Some 4,000 contract workers at Los Bronces copper mine in Chile went on strike against Anglo American, a UK-based mining multinational from South Africa. The strike is the latest in a series of protests against the Chilean copper industry, the world’s largest producers of the metal.
Copper is Chile’s most important product. One fifth of Chile’s gross domestic product is derived from copper and the metal makes up 60 percent of exports. As much as a third of global production of copper comes from Chile with the bulk shipped to China for manufacturing. (Copper is also extremely valuable in China, so much so that it is often used as a backing for bank loans)
Over the last few decades Chile’s mining industry has slowly outsourced most jobs with as many as two out of three workers now working on short term contracts at salaries as low as one third of those with full time staff jobs.
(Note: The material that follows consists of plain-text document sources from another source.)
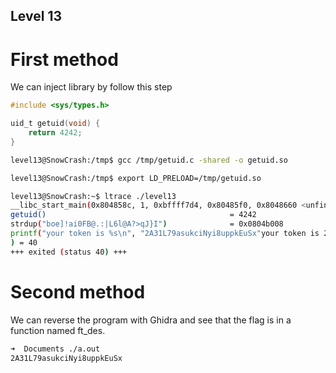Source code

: ## Level 13


# First method

We can inject library by follow this step
```c
#include <sys/types.h>

uid_t getuid(void) {
	return 4242;
}
```

```bash
level13@SnowCrash:/tmp$ gcc /tmp/getuid.c -shared -o getuid.so
```

```bash
level13@SnowCrash:/tmp$ export LD_PRELOAD=/tmp/getuid.so
```

```bash
level13@SnowCrash:~$ ltrace ./level13
__libc_start_main(0x804858c, 1, 0xbffff7d4, 0x80485f0, 0x8048660 <unfinished ...>
getuid()                                         = 4242
strdup("boe]!ai0FB@.:|L6l@A?>qJ}I")              = 0x0804b008
printf("your token is %s\n", "2A31L79asukciNyi8uppkEuSx"your token is 2A31L79asukciNyi8uppkEuSx
) = 40
+++ exited (status 40) +++
```

# Second method


We can reverse the program with Ghidra and see that the flag is in a function named ft_des.

```bash
➜  Documents ./a.out
2A31L79asukciNyi8uppkEuSx
```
Chile’s contract workers are also often assigned more dangerous jobs with higher risks of injury, say researchers. “These disparities have had a great deal of impact on relations between families and children of first, second and third class workers, destroying family ties and the social fabric of mining towns and regions,” write Fernando Duran-Palma and Diego Lopez in a 2008 paper.
“Workers are protesting against systematic anti-union practices at Anglo American that include threats of dismissal and workplace harassment,” César Inostroza, the president of the Federación de Trabajadores Sindicalizados de Los Bronces y Otros union, told La Tercera newspaper.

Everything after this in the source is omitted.